WHAT YOU WILL DO. From the first line to the last, copy the data exactly and drop the pictures.

───

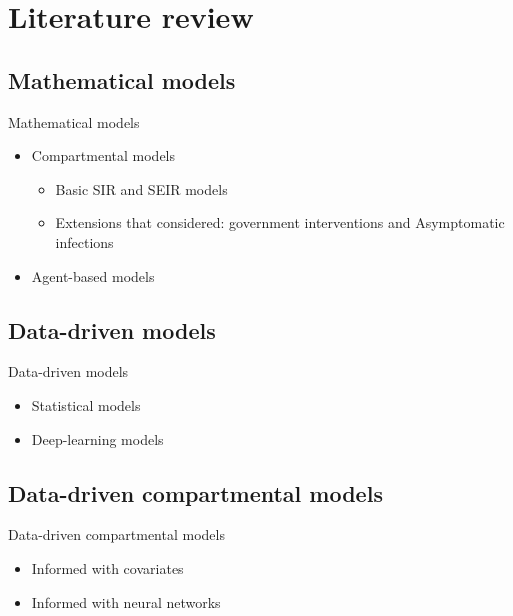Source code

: \section{Literature review}

\subsection{Mathematical models}

\begin{frame}{Mathematical models}
\begin{itemize}
    \item Compartmental models
    \begin{itemize}
        \item Basic \gls{SIR} and \gls{SEIR} models \cite{kermackContributionMathematicalTheory1927, kermackContributionsMathematicalTheory1932, kermackContributionsMathematicalTheory1933}
        \item Extensions that considered: government interventions and Asymptomatic infections \cite{zhaoModelingEpidemicDynamics2020,heSEIRModelingCOVID192020,ndairouMathematicalModelingCOVID192020,bastosModelingForecastingEarly2020,sarkarModelingForecastingCOVID192020}
    \end{itemize}

    \item Agent-based models \cite{kerrCovasimAgentbasedModel2021,silvaCOVIDABSAgentbasedModel2020,hoertelStochasticAgentbasedModel2020}
\end{itemize}
\end{frame}

\subsection{Data-driven models}
\begin{frame}{Data-driven models}
\begin{itemize}
    \item Statistical models
    \item Deep-learning models
\end{itemize}
\end{frame}

\subsection{Data-driven compartmental models}

\begin{frame}{Data-driven compartmental models}
\begin{itemize}
    \item Informed with covariates

    \item Informed with neural networks
\end{itemize}
\end{frame}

───

ANSWER FOR THIS EXERCISE.
Source code

: \section{Literature review}

\subsection{Mathematical models}

\begin{frame}{Mathematical models}
\begin{itemize}
    \item Compartmental models
    \begin{itemize}
        \item Basic \gls{SIR} and \gls{SEIR} models \cite{kermackContributionMathematicalTheory1927, kermackContributionsMathematicalTheory1932, kermackContributionsMathematicalTheory1933}
        \item Extensions that considered: government interventions and Asymptomatic infections \cite{zhaoModelingEpidemicDynamics2020,heSEIRModelingCOVID192020,ndairouMathematicalModelingCOVID192020,bastosModelingForecastingEarly2020,sarkarModelingForecastingCOVID192020}
    \end{itemize}

    \item Agent-based models \cite{kerrCovasimAgentbasedModel2021,silvaCOVIDABSAgentbasedModel2020,hoertelStochasticAgentbasedModel2020}
\end{itemize}
\end{frame}

\subsection{Data-driven models}
\begin{frame}{Data-driven models}
\begin{itemize}
    \item Statistical models
    \item Deep-learning models
\end{itemize}
\end{frame}

\subsection{Data-driven compartmental models}

\begin{frame}{Data-driven compartmental models}
\begin{itemize}
    \item Informed with covariates

    \item Informed with neural networks
\end{itemize}
\end{frame}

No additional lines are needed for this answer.